* What you should do
Answer with one number only: how many lines in this material contain the word "equation"?
* * * * * * * * *
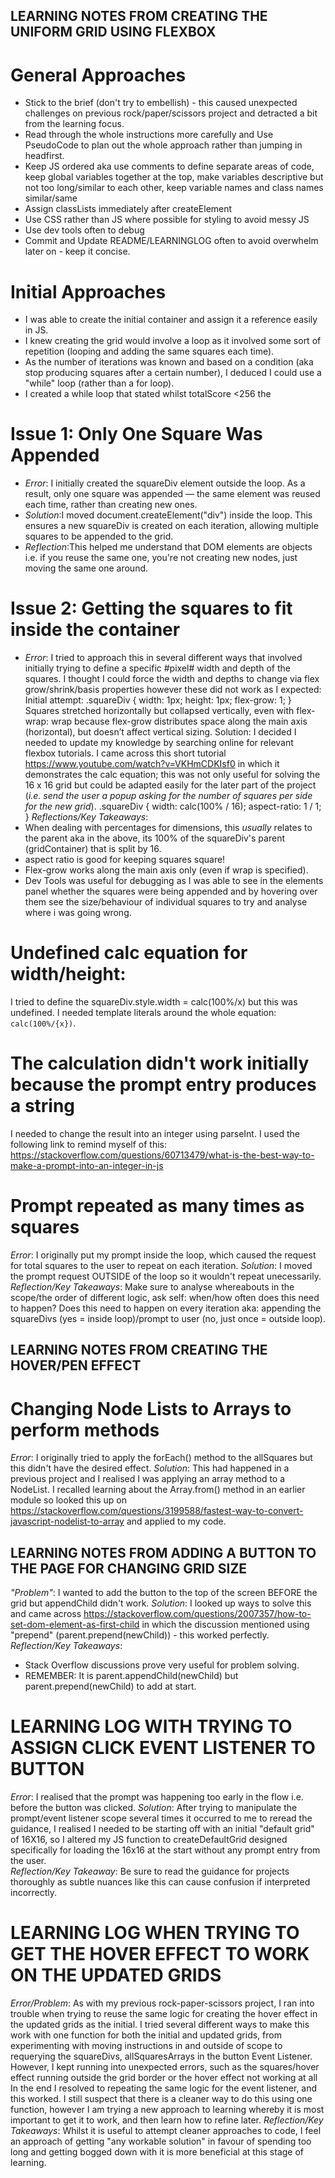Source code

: ## LEARNING NOTES FROM CREATING THE UNIFORM GRID USING FLEXBOX ##

# General Approaches #
- Stick to the brief (don't try to embellish) - this caused unexpected challenges on previous rock/paper/scissors project and detracted a bit from the learning focus. 
- Read through the whole instructions more carefully and Use PseudoCode to plan out the whole approach rather than jumping in headfirst. 
- Keep JS ordered aka use comments to define separate areas of code, keep global variables together at the top, make variables descriptive but not too long/similar to each other, keep variable names and class names similar/same
- Assign classLists immediately after createElement
- Use CSS rather than JS where possible for styling to avoid messy JS
- Use dev tools often to debug
- Commit and Update README/LEARNINGLOG often to avoid overwhelm later on - keep it concise. 

# Initial Approaches #
- I was able to create the initial container and assign it a reference easily in JS.
- I knew creating the grid would involve a loop as it involved some sort of repetition (looping and adding the same squares each time).
- As the number of iterations was known and based on a condition (aka stop producing squares after a certain number), I deduced I could use a "while" loop (rather than a for loop). 
- I created a while loop that stated whilst totalScore <256 the 

# Issue 1: Only One Square Was Appended #
- *Error*: I initially created the squareDiv element outside the loop. As a result, only one square was appended — the same element was reused each time, rather than creating new ones.
- *Solution*:I moved document.createElement("div") inside the loop. This ensures a new squareDiv is created on each iteration, allowing multiple squares to be appended to the grid.
- *Reflection*:This helped me understand that DOM elements are objects i.e. if you reuse the same one, you're not creating new nodes, just moving the same one around.


# Issue 2: Getting the squares to fit inside the container #
- *Error*: I tried to approach this in several different ways that involved initially trying to define a specific #pixel# width and depth of the squares. I thought I could force the width and depths to change via flex grow/shrink/basis properties however these did not work as I expected: 
Initial attempt:
.squareDiv {
  width: 1px;
  height: 1px;
  flex-grow: 1;
}
Squares stretched horizontally but collapsed vertically, even with flex-wrap: wrap because flex-grow distributes space along the main axis (horizontal), but doesn’t affect vertical sizing.
Solution: I decided I needed to update my knowledge by searching online for relevant flexbox tutorials. I came across this short tutorial https://www.youtube.com/watch?v=VKHmCDKIsf0 in which it demonstrates the calc equation; this was not only useful for solving the 16 x 16 grid but could be adapted easily for the later part of the project (*i.e. send the user a popup asking for the number of squares per side for the new grid*).
.squareDiv {
  width: calc(100% / 16);
  aspect-ratio: 1 / 1;
}
*Reflections/Key Takeaways*:
- When dealing with percentages for dimensions, this *usually* relates to the parent aka in the above, its 100% of the squareDiv's parent (gridContainer) that is split by 16. 
- aspect ratio is good for keeping squares square!
- Flex-grow works along the main axis only (even if wrap is specified).
- Dev Tools was useful for debugging as I was able to see in the elements panel whether the squares were being appended and by hovering over them see the size/behaviour of individual squares to try and analyse where i was going wrong. 

# Undefined calc equation for width/height: #
I tried to define the squareDiv.style.width = calc(100%/x) but this was undefined. 
I needed template literals around the whole equation: `calc(100%/{x})`.

# The calculation didn't work initially because the prompt entry produces a string #
I needed to change the result into an integer using parseInt. 
I used the following link to remind myself of this: https://stackoverflow.com/questions/60713479/what-is-the-best-way-to-make-a-prompt-into-an-integer-in-js

# Prompt repeated as many times as squares #
*Error*: I originally put my prompt inside the loop, which caused the request for total squares to the user to repeat on each iteration. 
*Solution*: I moved the prompt request OUTSIDE of the loop so it wouldn't repeat unecessarily. 
*Reflection/Key Takeaways*: Make sure to analyse whereabouts in the scope/the order of different logic, ask self: when/how often does this need to happen? Does this need to happen on every iteration aka: appending the squareDivs (yes = inside loop)/prompt to user (no, just once = outside loop).

## LEARNING NOTES FROM CREATING THE HOVER/PEN EFFECT ##

# Changing Node Lists to Arrays to perform methods #
*Error*: I originally tried to apply the forEach() method to the allSquares  but this didn't have the desired effect. 
*Solution*: This had happened in a previous project and I realised I was applying an array method to a NodeList. I recalled learning about the Array.from() method in an earlier module so looked this up on https://stackoverflow.com/questions/3199588/fastest-way-to-convert-javascript-nodelist-to-array and applied to my code. 

## LEARNING NOTES FROM ADDING A BUTTON TO THE PAGE FOR CHANGING GRID SIZE ##
*"Problem"*: I wanted to add the button to the top of the screen BEFORE the grid but appendChild didn't work. 
*Solution*: I looked up ways to solve this and came across https://stackoverflow.com/questions/2007357/how-to-set-dom-element-as-first-child in which the discussion mentioned using "prepend" (parent.prepend(newChild)) - this worked perfectly. 
*Reflection/Key Takeaways*:
- Stack Overflow discussions prove very useful for problem solving. 
- REMEMBER: It is parent.appendChild(newChild) but parent.prepend(newChild) to add at start. 

# LEARNING LOG WITH TRYING TO ASSIGN CLICK EVENT LISTENER TO BUTTON #
*Error*: I realised that the prompt was happening too early in the flow i.e. before the button was clicked. 
*Solution*: After trying to manipulate the prompt/event listener scope several times it occurred to me to reread the guidance, I realised I needed to be starting off with an initial "default grid" of 16X16, so I altered my JS function to createDefaultGrid designed specifically for loading the 16x16 at the start without any prompt entry from the user.  
*Reflection/Key Takeaway*: Be sure to read the guidance for projects thoroughly as subtle nuances like this can cause confusion if interpreted incorrectly. 

# LEARNING LOG WHEN TRYING TO GET THE HOVER EFFECT TO WORK ON THE UPDATED GRIDS #
*Error/Problem*: As with my previous rock-paper-scissors project, I ran into trouble when trying to reuse the same logic for creating the hover effect in the updated grids as the initial. I tried several different ways to make this work with one function for both the initial and updated grids, from experimenting with moving instructions in and outside of scope to requerying the squareDivs, allSquaresArrays in the button Event Listener. However, I kept running into unexpected errors, such as the squares/hover effect running outside the grid border or the hover effect not working at all In the end I resolved to repeating the same logic for the event listener, and this worked. I still suspect that there is a cleaner way to do this using one function, however I am trying a new approach to learning whereby it is most important to get it to work, and then learn how to refine later. 
*Reflection/Key Takeaways*: Whilst it is useful to attempt cleaner approaches to code, I feel an approach of getting "any workable solution" in favour of spending too long and getting bogged down with it is more beneficial at this stage of learning.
* * * * * * * * *
* Response to the exercise
3